You are viewing a plain text version of this content. The canonical link for it is here.
Posted to solr-user@lucene.apache.org by F Knudson <fk...@lanl.gov> on 2007/09/30 21:47:37 UTC

Letter-number transitions - can this be turned off

Is there a flag to disable the letter-number transition in the
solr.WordDelimiterFilterFactory?  We are indexing category codes, thesaurus
codes for which this letter number transition makes no sense.  It is
bloating the indexing (which is already large).

Thanks
F Knudson
-- 
View this message in context: http://www.nabble.com/Letter-number-transitions---can-this-be-turned-off-tf4544769.html#a12969359
Sent from the Solr - User mailing list archive at Nabble.com.


Re: Letter-number transitions - can this be turned off

Posted by F Knudson <fk...@lanl.gov>.
Thanks for your helpful suggestions.

I have considered other analyzers but WDF has great strengths.  I will
experiment with maintaining transitions and then consider modifying the
code.

F. Knudson


Mike Klaas wrote:
> 
> On 30-Sep-07, at 12:47 PM, F Knudson wrote:
> 
>>
>> Is there a flag to disable the letter-number transition in the
>> solr.WordDelimiterFilterFactory?  We are indexing category codes,  
>> thesaurus
>> codes for which this letter number transition makes no sense.  It is
>> bloating the indexing (which is already large).
> 
> Have you considered using a different analyzer?
> 
> If you want to continue using WDF, you could make a quick change  
> around since 320:
> 
>              if (splitOnCaseChange == 0 &&
>                  (lastType & ALPHA) != 0 && (type & ALPHA) != 0) {
>                // ALPHA->ALPHA: always ignore if case isn't considered.
> 
>              } else if ((lastType & UPPER)!=0 && (type & LOWER)!=0) {
>                // UPPER->LOWER: Don't split
>              } else {
> 
> 	    ...
> 
> by adding a clause that catches ALPHA -> NUMERIC (and vice versa) and  
> ignores it.
> 
> Another approach that I am using locally is to maintain the  
> transitions, but force tokens to be a minimum size (so r2d2 doesn't  
> tokenize to four tokens but arrr2222deee2222 does).
> 
> There is a patch here: http://issues.apache.org/jira/browse/SOLR-293
> 
> If you vote for it, I promise to get it in for 1.3 <g>
> 
> -Mike
> 
> 

-- 
View this message in context: http://www.nabble.com/Letter-number-transitions---can-this-be-turned-off-tf4544769.html#a13003019
Sent from the Solr - User mailing list archive at Nabble.com.
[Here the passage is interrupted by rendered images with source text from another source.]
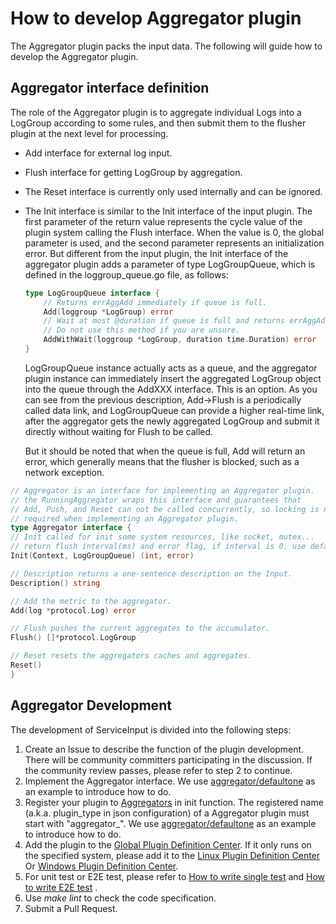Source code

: # How to develop Aggregator plugin

The Aggregator plugin packs the input data. The following will guide how to develop the Aggregator plugin.

## Aggregator interface definition

The role of the Aggregator plugin is to aggregate individual Logs into a LogGroup according to some rules, and then
submit them to the flusher plugin at the next level for processing.

- Add interface for external log input.
- Flush interface for getting LogGroup by aggregation.
- The Reset interface is currently only used internally and can be ignored.
- The Init interface is similar to the Init interface of the input plugin. The first parameter of the return value
  represents the cycle value of the plugin system calling the Flush interface. When the value is 0, the global parameter
  is used, and the second parameter represents an initialization error. But different from the input plugin, the Init
  interface of the aggregator plugin adds a parameter of type LogGroupQueue, which is defined in the loggroup_queue.go
  file, as follows:
    ```go
    type LogGroupQueue interface {
        // Returns errAggAdd immediately if queue is full.
        Add(loggroup *LogGroup) error
        // Wait at most @duration if queue is full and returns errAggAdd if timeout.
        // Do not use this method if you are unsure.
        AddWithWait(loggroup *LogGroup, duration time.Duration) error
    }
    ```
  LogGroupQueue instance actually acts as a queue, and the aggregator plugin instance can immediately insert the
  aggregated LogGroup object into the queue through the AddXXX interface. This is an option. As you can see from the
  previous description, Add->Flush is a periodically called data link, and LogGroupQueue can provide a higher real-time
  link, after the aggregator gets the newly aggregated LogGroup and submit it directly without waiting for Flush to be
  called.

  But it should be noted that when the queue is full, Add will return an error, which generally means that the flusher
  is blocked, such as a network exception.

```go
// Aggregator is an interface for implementing an Aggregator plugin.
// the RunningAggregator wraps this interface and guarantees that
// Add, Push, and Reset can not be called concurrently, so locking is not
// required when implementing an Aggregator plugin.
type Aggregator interface {
// Init called for init some system resources, like socket, mutex...
// return flush interval(ms) and error flag, if interval is 0, use default interval
Init(Context, LogGroupQueue) (int, error)

// Description returns a one-sentence description on the Input.
Description() string

// Add the metric to the aggregator.
Add(log *protocol.Log) error

// Flush pushes the current aggregates to the accumulator.
Flush() []*protocol.LogGroup

// Reset resets the aggregators caches and aggregates.
Reset()
}
```

## Aggregator Development

The development of ServiceInput is divided into the following steps:

1. Create an Issue to describe the function of the plugin development. There will be community committers participating
   in the discussion. If the community review passes, please refer to step 2 to continue.
2. Implement the Aggregator interface. We
   use [aggregator/defaultone](../../../plugins/aggregator/defaultone/aggregator_default.go)
   as an example to introduce how to do.
3. Register your plugin to [Aggregators](../../../plugin.go) in init function. The registered name (a.k.a. plugin_type in json configuration) of a Aggregator plugin must start with "aggregator_".  We
   use [aggregator/defaultone](../../../plugins/aggregator/defaultone/aggregator_default.go)
   as an example to introduce how to do.
4. Add the plugin to the [Global Plugin Definition Center](../../../plugins/all/all.go). If it only runs on the
   specified system, please add it to the [Linux Plugin Definition Center](../../../plugins/all/all_linux.go)
   Or [Windows Plugin Definition Center](../../../plugins/all/all_windows.go).
5. For unit test or E2E test, please refer to [How to write single test](./How-to-write-unit-test.md)
   and [How to write E2E test](../../../test/README.md) .
6. Use *make lint* to check the code specification.
7. Submit a Pull Request.
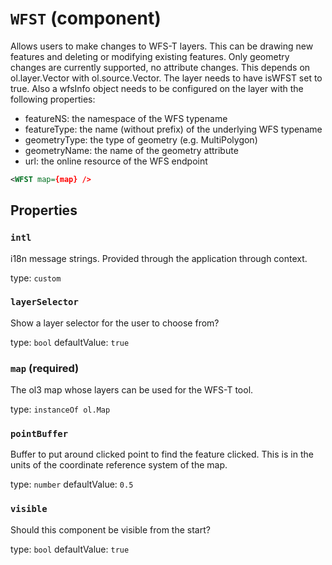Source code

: `WFST` (component)
==================

Allows users to make changes to WFS-T layers. This can be drawing new
features and deleting or modifying existing features. Only geometry
changes are currently supported, no attribute changes.
This depends on ol.layer.Vector with ol.source.Vector. The layer
needs to have isWFST set to true. Also a wfsInfo object needs to be
configured on the layer with the following properties:
- featureNS: the namespace of the WFS typename
- featureType: the name (without prefix) of the underlying WFS typename
- geometryType: the type of geometry (e.g. MultiPolygon)
- geometryName: the name of the geometry attribute
- url: the online resource of the WFS endpoint

```xml
<WFST map={map} />
```

Properties
----------

### `intl`

i18n message strings. Provided through the application through context.

type: `custom`


### `layerSelector`

Show a layer selector for the user to choose from?

type: `bool`
defaultValue: `true`


### `map` (required)

The ol3 map whose layers can be used for the WFS-T tool.

type: `instanceOf ol.Map`


### `pointBuffer`

Buffer to put around clicked point to find the feature clicked. This is in the units of the coordinate reference system of the map.

type: `number`
defaultValue: `0.5`


### `visible`

Should this component be visible from the start?

type: `bool`
defaultValue: `true`

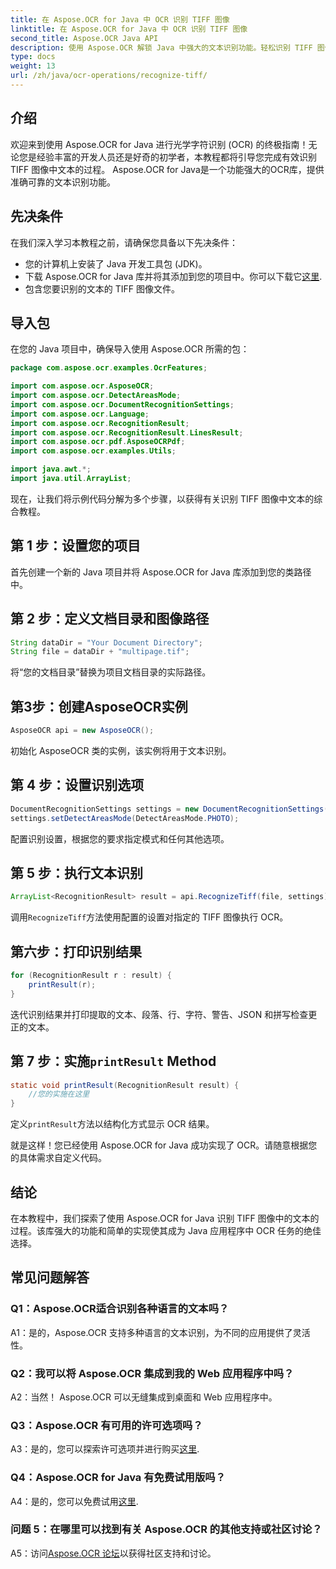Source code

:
 ```yaml
---
title: 在 Aspose.OCR for Java 中 OCR 识别 TIFF 图像
linktitle: 在 Aspose.OCR for Java 中 OCR 识别 TIFF 图像
second_title: Aspose.OCR Java API
description: 使用 Aspose.OCR 解锁 Java 中强大的文本识别功能。轻松识别 TIFF 图像中的文本。立即下载以获得无缝 OCR 体验。
type: docs
weight: 13
url: /zh/java/ocr-operations/recognize-tiff/
---
```

## 介绍

欢迎来到使用 Aspose.OCR for Java 进行光学字符识别 (OCR) 的终极指南！无论您是经验丰富的开发人员还是好奇的初学者，本教程都将引导您完成有效识别 TIFF 图像中文本的过程。 Aspose.OCR for Java是一个功能强大的OCR库，提供准确可靠的文本识别功能。

## 先决条件

在我们深入学习本教程之前，请确保您具备以下先决条件：

- 您的计算机上安装了 Java 开发工具包 (JDK)。
- 下载 Aspose.OCR for Java 库并将其添加到您的项目中。你可以下载它[这里](https://releases.aspose.com/ocr/java/).
- 包含您要识别的文本的 TIFF 图像文件。

## 导入包

在您的 Java 项目中，确保导入使用 Aspose.OCR 所需的包：

```java
package com.aspose.ocr.examples.OcrFeatures;

import com.aspose.ocr.AsposeOCR;
import com.aspose.ocr.DetectAreasMode;
import com.aspose.ocr.DocumentRecognitionSettings;
import com.aspose.ocr.Language;
import com.aspose.ocr.RecognitionResult;
import com.aspose.ocr.RecognitionResult.LinesResult;
import com.aspose.ocr.pdf.AsposeOCRPdf;
import com.aspose.ocr.examples.Utils;

import java.awt.*;
import java.util.ArrayList;
```

现在，让我们将示例代码分解为多个步骤，以获得有关识别 TIFF 图像中文本的综合教程。

## 第 1 步：设置您的项目

首先创建一个新的 Java 项目并将 Aspose.OCR for Java 库添加到您的类路径中。

## 第 2 步：定义文档目录和图像路径

```java
String dataDir = "Your Document Directory";
String file = dataDir + "multipage.tif";
```

将“您的文档目录”替换为项目文档目录的实际路径。

## 第3步：创建AsposeOCR实例

```java
AsposeOCR api = new AsposeOCR();
```

初始化 AsposeOCR 类的实例，该实例将用于文本识别。

## 第 4 步：设置识别选项

```java
DocumentRecognitionSettings settings = new DocumentRecognitionSettings(2);
settings.setDetectAreasMode(DetectAreasMode.PHOTO);
```

配置识别设置，根据您的要求指定模式和任何其他选项。

## 第 5 步：执行文本识别

```java
ArrayList<RecognitionResult> result = api.RecognizeTiff(file, settings);
```

调用`RecognizeTiff`方法使用配置的设置对指定的 TIFF 图像执行 OCR。

## 第六步：打印识别结果

```java
for (RecognitionResult r : result) {
    printResult(r);
}
```

迭代识别结果并打印提取的文本、段落、行、字符、警告、JSON 和拼写检查更正的文本。

## 第 7 步：实施`printResult` Method

```java
static void printResult(RecognitionResult result) {
    //您的实施在这里
}
```

定义`printResult`方法以结构化方式显示 OCR 结果。

就是这样！您已经使用 Aspose.OCR for Java 成功实现了 OCR。请随意根据您的具体需求自定义代码。

## 结论

在本教程中，我们探索了使用 Aspose.OCR for Java 识别 TIFF 图像中的文本的过程。该库强大的功能和简单的实现使其成为 Java 应用程序中 OCR 任务的绝佳选择。

## 常见问题解答

### Q1：Aspose.OCR适合识别各种语言的文本吗？

A1：是的，Aspose.OCR 支持多种语言的文本识别，为不同的应用提供了灵活性。

### Q2：我可以将 Aspose.OCR 集成到我的 Web 应用程序中吗？

A2：当然！ Aspose.OCR 可以无缝集成到桌面和 Web 应用程序中。

### Q3：Aspose.OCR 有可用的许可选项吗？

 A3：是的，您可以探索许可选项并进行购买[这里](https://purchase.aspose.com/buy).

### Q4：Aspose.OCR for Java 有免费试用版吗？

A4：是的，您可以免费试用[这里](https://releases.aspose.com/).

### 问题 5：在哪里可以找到有关 Aspose.OCR 的其他支持或社区讨论？

 A5：访问[Aspose.OCR 论坛](https://forum.aspose.com/c/ocr/16)以获得社区支持和讨论。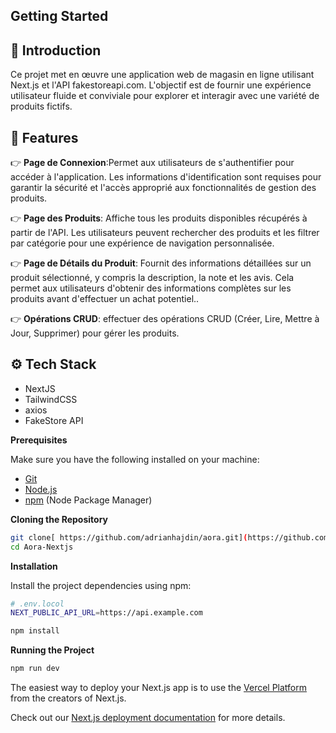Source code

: 

## Getting Started

## <a name="introduction">🤖 Introduction</a>

Ce projet met en œuvre une application web de magasin en ligne utilisant Next.js et l'API fakestoreapi.com. L'objectif est de fournir une expérience utilisateur fluide et conviviale pour explorer et interagir avec une variété de produits fictifs.

## <a name="features">🔋 Features</a>

👉 **Page de Connexion**:Permet aux utilisateurs de s'authentifier pour accéder à l'application. Les informations d'identification sont requises pour garantir la sécurité et l'accès approprié aux fonctionnalités de gestion des produits.

👉 **Page des Produits**: Affiche tous les produits disponibles récupérés à partir de l'API. Les utilisateurs peuvent rechercher des produits et les filtrer par catégorie pour une expérience de navigation personnalisée.

👉 **Page de Détails du Produit**: Fournit des informations détaillées sur un produit sélectionné, y compris la description, la note et les avis. Cela permet aux utilisateurs d'obtenir des informations complètes sur les produits avant d'effectuer un achat potentiel..

👉 **Opérations CRUD**: effectuer des opérations CRUD (Créer, Lire, Mettre à Jour, Supprimer) pour gérer les produits. 






## <a name="tech-stack">⚙️ Tech Stack</a>

- NextJS
- TailwindCSS
- axios
- FakeStore API 
  
**Prerequisites**

Make sure you have the following installed on your machine:

- [Git](https://git-scm.com/)
- [Node.js](https://nodejs.org/en)
- [npm](https://www.npmjs.com/) (Node Package Manager)

**Cloning the Repository**

```bash
git clone[ https://github.com/adrianhajdin/aora.git](https://github.com/Ahlemmer/Aora-Nextjs.git)
cd Aora-Nextjs
```

**Installation**

Install the project dependencies using npm:
```bash
# .env.locol
NEXT_PUBLIC_API_URL=https://api.example.com
```

```bash
npm install
```

**Running the Project**

```bash
npm run dev
```




The easiest way to deploy your Next.js app is to use the [Vercel Platform](https://vercel.com/new?utm_medium=default-template&filter=next.js&utm_source=create-next-app&utm_campaign=create-next-app-readme) from the creators of Next.js.

Check out our [Next.js deployment documentation](https://nextjs.org/docs/deployment) for more details.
Re: Letter-number transitions - can this be turned off

Posted by Mike Klaas <mi...@gmail.com>.
On 30-Sep-07, at 12:47 PM, F Knudson wrote:

>
> Is there a flag to disable the letter-number transition in the
> solr.WordDelimiterFilterFactory?  We are indexing category codes,  
> thesaurus
> codes for which this letter number transition makes no sense.  It is
> bloating the indexing (which is already large).

Have you considered using a different analyzer?

If you want to continue using WDF, you could make a quick change  
around since 320:

             if (splitOnCaseChange == 0 &&
                 (lastType & ALPHA) != 0 && (type & ALPHA) != 0) {
               // ALPHA->ALPHA: always ignore if case isn't considered.

             } else if ((lastType & UPPER)!=0 && (type & LOWER)!=0) {
               // UPPER->LOWER: Don't split
             } else {

	    ...

by adding a clause that catches ALPHA -> NUMERIC (and vice versa) and  
ignores it.

Another approach that I am using locally is to maintain the  
transitions, but force tokens to be a minimum size (so r2d2 doesn't  
tokenize to four tokens but arrr2222deee2222 does).

There is a patch here: http://issues.apache.org/jira/browse/SOLR-293

If you vote for it, I promise to get it in for 1.3 <g>

-Mike